Canon just laid down the big thump with a pair of 50 megapixel SLR camera bodies, trouncing previous crown holder with a whopping 40% more pixels than the Nikon D810. Ken Rockwell has all the details you need to know about Canon’s new 5DS and 5DS R models.
I hadn’t bothered worrying about megapixels in almost ten years, but Canon has me rethinking that — let me tell you why.
For the typical SLR shooter, 10mp is more than enough. Back in 2006, I had a three-foot-wide print made of a sunset shot I made with a 6mp Nikon D70 — and it looks great. When was the last time you ordered a print bigger than maybe 11×14, much less 36×24? Since then I’ve shot & owned a 10mp D200, a 12mp D300, and a 16mp D7000. At no point did I think, “Gosh, what I wouldn’t do for more pixels.”
Mostly what I wanted was something faster and easier to shoot, which kept me upgrading for reasons other than megapixels.
For really large prints I spent a few months messing around with a medium-format Mamiya and a bag full of rolls of old-fashioned film, but was quickly reminded why medium format pretty much sucks for civilians, and why we were all happy to ditch film for digital.
But getting up to 50mp gives you a camera with the ability to resolve a photo just like a medium-format camera. That puts a lot of art-print-quality power in the hands of any serious hobbyist willing to put up the money.
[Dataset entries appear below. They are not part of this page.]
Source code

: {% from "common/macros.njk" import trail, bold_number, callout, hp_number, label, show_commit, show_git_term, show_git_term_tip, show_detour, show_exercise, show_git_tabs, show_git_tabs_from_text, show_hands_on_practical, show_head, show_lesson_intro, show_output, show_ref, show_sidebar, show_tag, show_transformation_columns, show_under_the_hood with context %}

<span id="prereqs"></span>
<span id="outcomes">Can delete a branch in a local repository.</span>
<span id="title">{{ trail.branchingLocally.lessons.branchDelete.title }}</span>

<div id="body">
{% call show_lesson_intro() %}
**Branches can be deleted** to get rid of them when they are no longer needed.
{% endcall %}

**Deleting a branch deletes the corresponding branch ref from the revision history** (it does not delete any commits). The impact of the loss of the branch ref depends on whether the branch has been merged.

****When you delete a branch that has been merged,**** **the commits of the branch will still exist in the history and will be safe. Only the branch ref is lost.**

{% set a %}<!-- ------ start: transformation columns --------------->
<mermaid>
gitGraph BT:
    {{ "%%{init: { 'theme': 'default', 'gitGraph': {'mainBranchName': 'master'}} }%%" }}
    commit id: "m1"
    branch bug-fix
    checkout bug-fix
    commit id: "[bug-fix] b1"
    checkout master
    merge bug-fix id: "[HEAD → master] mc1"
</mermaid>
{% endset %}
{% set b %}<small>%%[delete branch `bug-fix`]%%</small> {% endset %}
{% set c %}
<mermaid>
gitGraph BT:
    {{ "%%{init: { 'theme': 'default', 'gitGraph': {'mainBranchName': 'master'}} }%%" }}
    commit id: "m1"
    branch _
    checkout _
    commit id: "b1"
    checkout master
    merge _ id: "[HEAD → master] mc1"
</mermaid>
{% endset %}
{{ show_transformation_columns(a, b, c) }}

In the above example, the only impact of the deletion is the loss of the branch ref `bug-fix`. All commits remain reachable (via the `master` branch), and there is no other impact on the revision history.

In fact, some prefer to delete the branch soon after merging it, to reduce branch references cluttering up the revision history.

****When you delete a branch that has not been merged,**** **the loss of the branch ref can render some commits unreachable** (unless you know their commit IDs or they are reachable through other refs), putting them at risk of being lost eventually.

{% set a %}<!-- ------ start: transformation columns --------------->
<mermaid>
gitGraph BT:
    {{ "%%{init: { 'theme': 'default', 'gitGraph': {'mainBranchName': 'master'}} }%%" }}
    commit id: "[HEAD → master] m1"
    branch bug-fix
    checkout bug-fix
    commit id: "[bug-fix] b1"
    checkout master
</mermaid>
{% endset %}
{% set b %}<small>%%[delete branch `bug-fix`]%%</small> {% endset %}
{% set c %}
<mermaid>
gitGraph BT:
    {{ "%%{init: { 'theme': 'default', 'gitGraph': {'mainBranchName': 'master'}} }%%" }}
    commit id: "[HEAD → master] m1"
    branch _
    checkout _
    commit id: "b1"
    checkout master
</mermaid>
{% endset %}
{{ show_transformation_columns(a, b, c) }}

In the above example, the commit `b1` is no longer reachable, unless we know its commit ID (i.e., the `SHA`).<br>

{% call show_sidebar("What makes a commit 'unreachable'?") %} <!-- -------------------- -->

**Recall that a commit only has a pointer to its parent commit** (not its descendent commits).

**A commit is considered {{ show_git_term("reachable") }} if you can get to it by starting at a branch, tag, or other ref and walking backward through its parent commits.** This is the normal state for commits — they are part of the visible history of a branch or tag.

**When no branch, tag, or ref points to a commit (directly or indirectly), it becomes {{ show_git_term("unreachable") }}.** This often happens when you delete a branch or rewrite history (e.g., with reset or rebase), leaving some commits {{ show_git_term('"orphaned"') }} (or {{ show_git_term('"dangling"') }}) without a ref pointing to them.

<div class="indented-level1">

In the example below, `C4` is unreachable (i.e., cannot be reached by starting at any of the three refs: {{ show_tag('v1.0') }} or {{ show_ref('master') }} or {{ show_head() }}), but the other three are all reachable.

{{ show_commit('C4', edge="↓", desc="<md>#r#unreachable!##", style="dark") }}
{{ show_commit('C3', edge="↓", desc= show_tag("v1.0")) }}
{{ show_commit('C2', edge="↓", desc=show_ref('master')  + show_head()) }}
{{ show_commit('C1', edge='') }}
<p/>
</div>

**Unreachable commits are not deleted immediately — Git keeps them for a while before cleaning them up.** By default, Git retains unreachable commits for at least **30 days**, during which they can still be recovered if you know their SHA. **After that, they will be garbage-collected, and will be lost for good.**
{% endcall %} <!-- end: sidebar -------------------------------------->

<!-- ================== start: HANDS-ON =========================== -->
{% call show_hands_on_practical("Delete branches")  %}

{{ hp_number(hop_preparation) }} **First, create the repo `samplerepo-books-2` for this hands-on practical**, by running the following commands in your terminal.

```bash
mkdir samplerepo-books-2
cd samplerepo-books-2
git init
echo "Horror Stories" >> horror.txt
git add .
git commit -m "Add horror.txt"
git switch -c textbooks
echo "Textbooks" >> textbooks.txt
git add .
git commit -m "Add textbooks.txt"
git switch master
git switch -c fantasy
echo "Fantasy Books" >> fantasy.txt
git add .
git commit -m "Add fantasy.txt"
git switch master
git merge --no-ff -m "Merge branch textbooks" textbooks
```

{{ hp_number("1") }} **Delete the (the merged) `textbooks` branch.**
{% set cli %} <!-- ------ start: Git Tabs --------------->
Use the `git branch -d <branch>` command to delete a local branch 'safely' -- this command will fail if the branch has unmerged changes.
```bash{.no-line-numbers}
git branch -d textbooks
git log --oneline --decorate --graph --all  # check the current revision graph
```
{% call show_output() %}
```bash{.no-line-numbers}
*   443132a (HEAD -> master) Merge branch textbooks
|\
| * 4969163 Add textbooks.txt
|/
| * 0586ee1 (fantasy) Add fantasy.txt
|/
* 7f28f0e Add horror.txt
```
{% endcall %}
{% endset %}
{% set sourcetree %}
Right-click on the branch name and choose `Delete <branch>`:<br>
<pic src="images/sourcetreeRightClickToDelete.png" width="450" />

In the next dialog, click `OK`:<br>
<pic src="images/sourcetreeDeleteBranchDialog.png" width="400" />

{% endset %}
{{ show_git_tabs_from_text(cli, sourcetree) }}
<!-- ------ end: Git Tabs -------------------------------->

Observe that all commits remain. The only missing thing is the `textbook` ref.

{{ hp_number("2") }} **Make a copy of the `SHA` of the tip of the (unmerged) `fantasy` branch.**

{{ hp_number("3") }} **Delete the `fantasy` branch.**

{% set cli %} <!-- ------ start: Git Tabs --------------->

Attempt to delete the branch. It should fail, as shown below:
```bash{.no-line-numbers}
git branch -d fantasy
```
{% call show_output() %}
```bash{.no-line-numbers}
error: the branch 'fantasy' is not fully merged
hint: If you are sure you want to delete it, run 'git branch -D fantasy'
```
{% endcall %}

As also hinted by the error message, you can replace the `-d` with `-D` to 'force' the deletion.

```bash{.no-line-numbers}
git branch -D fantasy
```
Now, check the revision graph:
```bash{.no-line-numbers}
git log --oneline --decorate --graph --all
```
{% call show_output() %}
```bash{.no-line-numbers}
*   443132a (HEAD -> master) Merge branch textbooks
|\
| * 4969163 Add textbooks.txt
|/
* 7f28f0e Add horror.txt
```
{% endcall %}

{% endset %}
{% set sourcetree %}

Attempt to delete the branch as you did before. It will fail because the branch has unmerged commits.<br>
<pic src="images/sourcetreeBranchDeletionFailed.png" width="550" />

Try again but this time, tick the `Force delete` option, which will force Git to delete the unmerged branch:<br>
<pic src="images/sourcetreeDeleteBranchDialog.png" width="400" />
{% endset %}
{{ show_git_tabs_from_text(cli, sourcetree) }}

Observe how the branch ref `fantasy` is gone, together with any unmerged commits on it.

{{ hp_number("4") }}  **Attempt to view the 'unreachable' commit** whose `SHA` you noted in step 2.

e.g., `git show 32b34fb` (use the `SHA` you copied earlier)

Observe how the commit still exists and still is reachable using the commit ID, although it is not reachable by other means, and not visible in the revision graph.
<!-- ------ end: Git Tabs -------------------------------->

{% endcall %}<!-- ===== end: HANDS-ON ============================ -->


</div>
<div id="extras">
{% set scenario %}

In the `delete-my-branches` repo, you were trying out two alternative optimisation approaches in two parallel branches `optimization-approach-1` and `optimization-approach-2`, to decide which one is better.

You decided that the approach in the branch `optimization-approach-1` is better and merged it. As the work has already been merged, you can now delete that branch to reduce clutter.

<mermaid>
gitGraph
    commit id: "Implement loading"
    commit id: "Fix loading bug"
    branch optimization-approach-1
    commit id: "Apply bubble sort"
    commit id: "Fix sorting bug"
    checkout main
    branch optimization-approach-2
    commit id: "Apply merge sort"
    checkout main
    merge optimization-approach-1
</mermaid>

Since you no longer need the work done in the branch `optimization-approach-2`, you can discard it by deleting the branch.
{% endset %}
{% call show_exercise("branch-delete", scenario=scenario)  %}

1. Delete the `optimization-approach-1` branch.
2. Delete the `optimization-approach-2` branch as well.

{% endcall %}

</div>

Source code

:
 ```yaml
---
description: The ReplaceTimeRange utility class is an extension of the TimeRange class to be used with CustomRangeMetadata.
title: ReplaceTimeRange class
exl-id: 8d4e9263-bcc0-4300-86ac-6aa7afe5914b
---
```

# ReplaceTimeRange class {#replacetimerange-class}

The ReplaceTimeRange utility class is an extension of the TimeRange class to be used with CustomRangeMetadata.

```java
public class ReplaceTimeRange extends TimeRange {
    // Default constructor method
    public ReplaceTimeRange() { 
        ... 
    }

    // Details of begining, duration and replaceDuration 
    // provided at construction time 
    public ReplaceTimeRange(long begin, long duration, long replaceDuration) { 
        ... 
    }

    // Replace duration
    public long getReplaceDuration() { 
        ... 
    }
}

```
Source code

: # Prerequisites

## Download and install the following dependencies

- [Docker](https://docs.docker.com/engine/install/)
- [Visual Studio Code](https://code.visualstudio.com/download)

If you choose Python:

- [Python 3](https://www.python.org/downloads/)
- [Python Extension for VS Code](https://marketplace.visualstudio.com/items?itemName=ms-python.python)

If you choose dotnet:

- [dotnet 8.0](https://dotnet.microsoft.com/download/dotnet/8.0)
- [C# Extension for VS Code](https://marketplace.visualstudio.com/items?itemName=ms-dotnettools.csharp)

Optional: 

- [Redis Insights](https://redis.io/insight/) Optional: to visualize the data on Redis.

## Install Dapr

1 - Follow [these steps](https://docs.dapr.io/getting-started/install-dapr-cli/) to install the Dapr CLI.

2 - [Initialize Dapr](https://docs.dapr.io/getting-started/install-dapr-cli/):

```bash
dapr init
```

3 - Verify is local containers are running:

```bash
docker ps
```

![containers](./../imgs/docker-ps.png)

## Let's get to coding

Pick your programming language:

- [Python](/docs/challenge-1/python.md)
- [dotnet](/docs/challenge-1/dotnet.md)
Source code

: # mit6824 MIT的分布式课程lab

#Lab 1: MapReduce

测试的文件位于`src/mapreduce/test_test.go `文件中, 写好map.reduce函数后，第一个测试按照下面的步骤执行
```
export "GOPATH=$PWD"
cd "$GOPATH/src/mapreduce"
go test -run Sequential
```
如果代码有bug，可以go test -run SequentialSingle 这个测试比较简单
Living just minutes or hours away from some of the most beautiful and pristine wilderness in the Lower 48, I can’t begin to tell you how tempting that is.
Now I’m a patient man, and I don’t want to trade in all my Nikon gear to pay earlier adopter prices for Canon’s latest and greatest. But a couple years from now, when prices have come down and Nikon trumps Canon with the 65mp D850 or whatever… and my sons are bigger and easier to take on road trips…
…I can imagine spending some serious time in the Rockies trying to get that perfect mountain sunset shot I can blow up to eight feet wide.